The Pew Research Centre recently cast doubt on claims of a 'new anti-Semitism', stating that:
Despite concerns about rising anti-Semitism in Europe, there are no indications that anti-Jewish sentiment has increased over the past decade. Favorable ratings of Jews are actually higher now in France, Germany and Russia than they were in 1991. Nonetheless, Jews are better liked in the U.S. than in Germany and Russia. As is the case with Americans, Europeans hold much more negative views of Muslims than of Jews.
There are other reports of increasing anti-Semitic attacks in European countries, but the likelihood is that this remains a marginal phenomenon, largely carried out by young white males , and in some cases by Muslims reacting to episodes in the Israeli-Palestine conflict. There is little to justify complaints of a 'new anti-Semitism', unless one expands the concept - as most of its proponents do - to include valid criticism of Israel.
And finally we come to France, where Ariel Sharon recently ruffled some feathers by suggesting that French Jews should move to Israel in order to escape the country's 5 million Muslims.

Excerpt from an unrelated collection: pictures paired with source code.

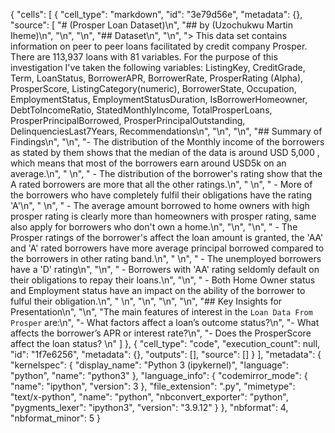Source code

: {
 "cells": [
  {
   "cell_type": "markdown",
   "id": "3e79d56e",
   "metadata": {},
   "source": [
    "# (Prosper Loan Dataset)\n",
    "## by (Uzochukwu Martin Iheme)\n",
    "\n",
    "\n",
    "## Dataset\n",
    "\n",
    "> This data set contains information on peer to peer loans facilitated by credit company Prosper. There are 113,937 loans with 81 variables. For the purpose of this investigation I've taken the following variables: ListingKey, CreditGrade, Term, LoanStatus, BorrowerAPR, BorrowerRate, ProsperRating (Alpha), ProsperScore, ListingCategory(numeric), BorrowerState, Occupation, EmploymentStatus, EmploymentStatusDuration, IsBorrowerHomeowner, DebtToIncomeRatio, StatedMonthlyIncome, TotalProsperLoans, ProsperPrincipalBorrowed, ProsperPrincipalOutstanding, DelinquenciesLast7Years, Recommendations\n",
    "\n",
    "\n",
    "## Summary of Findings\n",
    "\n",
    "- The distribution of the Monthly income of the borrowers as stated by them shows that the median of the data is around USD 5,000 , which means that most of the borrowers earn around USD5k on an average.\n",
    " \n",
    " - The distribution of the borrower's rating show that the A rated borrowers are more that all the other ratings.\n",
    " \n",
    " - More of the borrowers who have completely fulfil their obligations have the rating 'A'\n",
    " \n",
    " - The average amount borrowed to home owners with high prosper rating is clearly more than homeowners with prosper rating,        same also apply for borrowers who don't own a home.\n",
    "\n",
    "\n",
    " - The Prosper ratings of the borrower's affect the loan amount is granted, the 'AA' and 'A' rated borrowers have more average    principal borrowed compared to the borrowers in other rating band.\n",
    " \n",
    " - The unemployed borrowers have a 'D' rating\n",
    "\n",
    " - Borrowers with 'AA' rating seldomly default on their obligations to repay their loans.\n",
    "\n",
    " - Both Home Owner status and Employment status have an impact on the ability of the borrower to fulful their obligation.\n",
    " \n",
    "\n",
    "\n",
    "\n",
    "## Key Insights for Presentation\n",
    "\n",
    "The main features of interest in the `Loan Data From Prosper` are:\n",
    "-  What factors affect a loan’s outcome status?\n",
    "-  What affects the borrower’s APR or interest rate?\n",
    "-  Does the ProsperScore affect the loan status? \n"
   ]
  },
  {
   "cell_type": "code",
   "execution_count": null,
   "id": "1f7e6256",
   "metadata": {},
   "outputs": [],
   "source": []
  }
 ],
 "metadata": {
  "kernelspec": {
   "display_name": "Python 3 (ipykernel)",
   "language": "python",
   "name": "python3"
  },
  "language_info": {
   "codemirror_mode": {
    "name": "ipython",
    "version": 3
   },
   "file_extension": ".py",
   "mimetype": "text/x-python",
   "name": "python",
   "nbconvert_exporter": "python",
   "pygments_lexer": "ipython3",
   "version": "3.9.12"
  }
 },
 "nbformat": 4,
 "nbformat_minor": 5
}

Direland reports this morning on the victimisation of a French sociologist named Edgar Morin and the newspaper Le Monde, the former for having written, and the latter having published, an article condemning Israeli repression against Palestinians. Direland notes that Morin has received the support of "Paul Ricoeur, Jean Baudrillard, Paul Virilio, Alain Touraine, the historians Pierre Nora, Pierre Vidal-Naquet, and Emmanuel Le Roy Ladurie, and also the former Portugese president Mario Soares, Theo Klein, the former president of CRIF, the Representative Council of French Jewish Institutions (an alliance of nearly all of France's respectable Jewish organizations which is considered the "voice" of French Jewry), and Jean Daniel". They have signed a petition pointing out that:
[T]he article expresses great distress at the disastrous consequences of the Israel-Palestine conflict in the world, especially in France, where it has provoked both Judeophobia and Arabophobia. The article underlines with indignation and sorrow that the experience by the Jews of persecutions and humiliations for two millenniums have hardly stopped humiliations and persecutions being inflicted on the Palestinians. In the mind of the authors, recognizing this contradiction carries with it respect of the memory of past suffering. It is an elementary principle of knowledge and of judgment that every sentence is given its full meaning by the complete text in which it is written, and that every text is explained by its context. In fact, the rest of the article makes it clear that the criticisms are addressed, not at a people, but at an occupant --indeed, the article itself makes that clear, saying: 'This logic of contempt and humiliation is not the particularity of the Israelis, it is the particularity of all the occupations, in which the conqueror sees himself as superior compared to a people of sub-humans.'
Yet, the France-Israel Association and Lawyers Without Borders took Morin, his co-authors and the editor of Le Monde to court, accusing them of "racial defamation and justifying terrorism". Morin won the initial case, but on appeal a court in Versailles found that the article had included 'anti-Semitic statements'. An English translation of the article is here .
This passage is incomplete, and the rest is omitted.